> **Assigned task**: Determine which lines of the records include the word "zijn", and copy them.

> **Records provided**:
==================================================
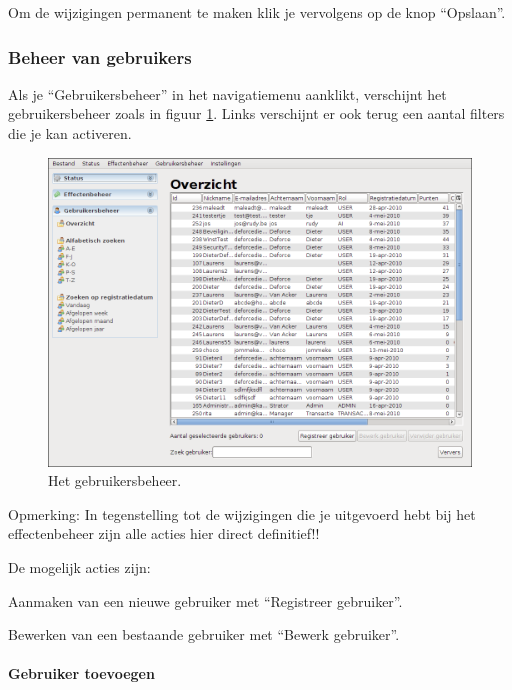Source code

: Om de wijzigingen permanent te maken klik je vervolgens op de knop ``Opslaan''.

\subsubsection{Beheer van gebruikers}
\label{sec:handl:admin:gebruikers}

Als je ``Gebruikersbeheer'' in het navigatiemenu aanklikt, verschijnt het gebruikersbeheer zoals in figuur \ref{fig:handl:admin:gebruikers-overzicht}.
Links verschijnt er ook terug een aantal filters die je kan activeren.

\begin{figure}[h!]
	\centering
		\includegraphics[width=\textwidth]{images/handleiding/administratie/gebruikers-overzicht}
	\caption{Het gebruikersbeheer.}
		\label{fig:handl:admin:gebruikers-overzicht}
\end{figure}

Opmerking: In tegenstelling tot de wijzigingen die je uitgevoerd hebt bij het effectenbeheer zijn alle acties hier direct definitief!!

De mogelijk acties zijn:
\begin{itemize_compact}
\item{Aanmaken van een nieuwe gebruiker met ``Registreer gebruiker''.}
\item{Bewerken van een bestaande gebruiker met ``Bewerk gebruiker''.}
\end{itemize_compact}

\paragraph{Gebruiker toevoegen}

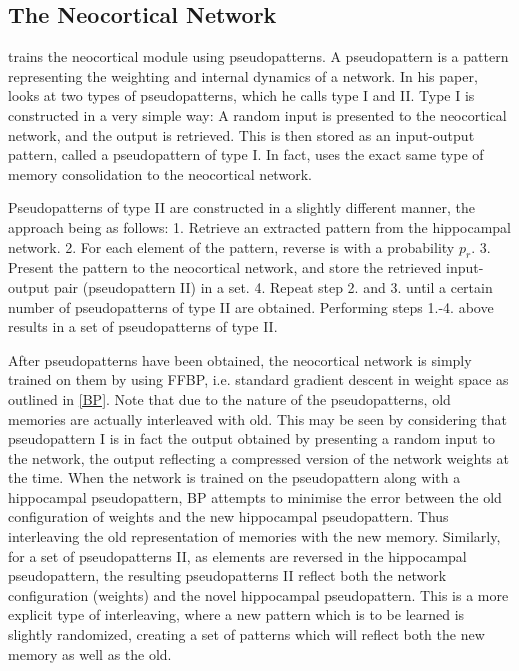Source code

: \subsection{The Neocortical Network}

\cite{Hattori2010} trains the neocortical module using pseudopatterns. A pseudopattern is a pattern representing the weighting and internal dynamics of a network. In his paper, \cite{Hattori2010} looks at two types of pseudopatterns, which he calls type I and II. Type I is constructed in a very simple way: A random input is presented to the neocortical network, and the output is retrieved. This is then stored as an input-output pattern, called a pseudopattern of type I. In fact, \cite{Hattori2014} uses the exact same type of memory consolidation to the neocortical network.

Pseudopatterns of type II are constructed in a slightly different manner, the approach being as follows:
1. Retrieve an extracted pattern from the hippocampal network.
2. For each element of the pattern, reverse is with a probability $p_r$.
3. Present the pattern to the neocortical network, and store the retrieved input-output pair (pseudopattern II) in a set.
4. Repeat step 2. and 3. until a certain number of pseudopatterns of type II are obtained.
Performing steps 1.-4. above results in a set of pseudopatterns of type II.

After pseudopatterns have been obtained, the neocortical network is simply trained on them by using FFBP, i.e. standard gradient descent in weight space as outlined in \ref{BP}. Note that due to the nature of the pseudopatterns, old memories are actually interleaved with old. This may be seen by considering that pseudopattern I is in fact the output obtained by presenting a random input to the network, the output reflecting a compressed version of the network weights at the time. When the network is trained on the pseudopattern along with a hippocampal pseudopattern, BP attempts to minimise the error between the old configuration of weights and the new hippocampal pseudopattern. Thus interleaving the old representation of memories with the new memory.
Similarly, for a set of pseudopatterns II, as elements are reversed in the hippocampal pseudopattern, the resulting pseudopatterns II reflect both the network configuration (weights) and the novel hippocampal pseudopattern. This is a more explicit type of interleaving, where a new pattern which is to be learned is slightly randomized, creating a set of patterns which will reflect both the new memory as well as the old.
==================================================
> **Result of the exercise**:
Opmerking: In tegenstelling tot de wijzigingen die je uitgevoerd hebt bij het effectenbeheer zijn alle acties hier direct definitief!!
De mogelijk acties zijn:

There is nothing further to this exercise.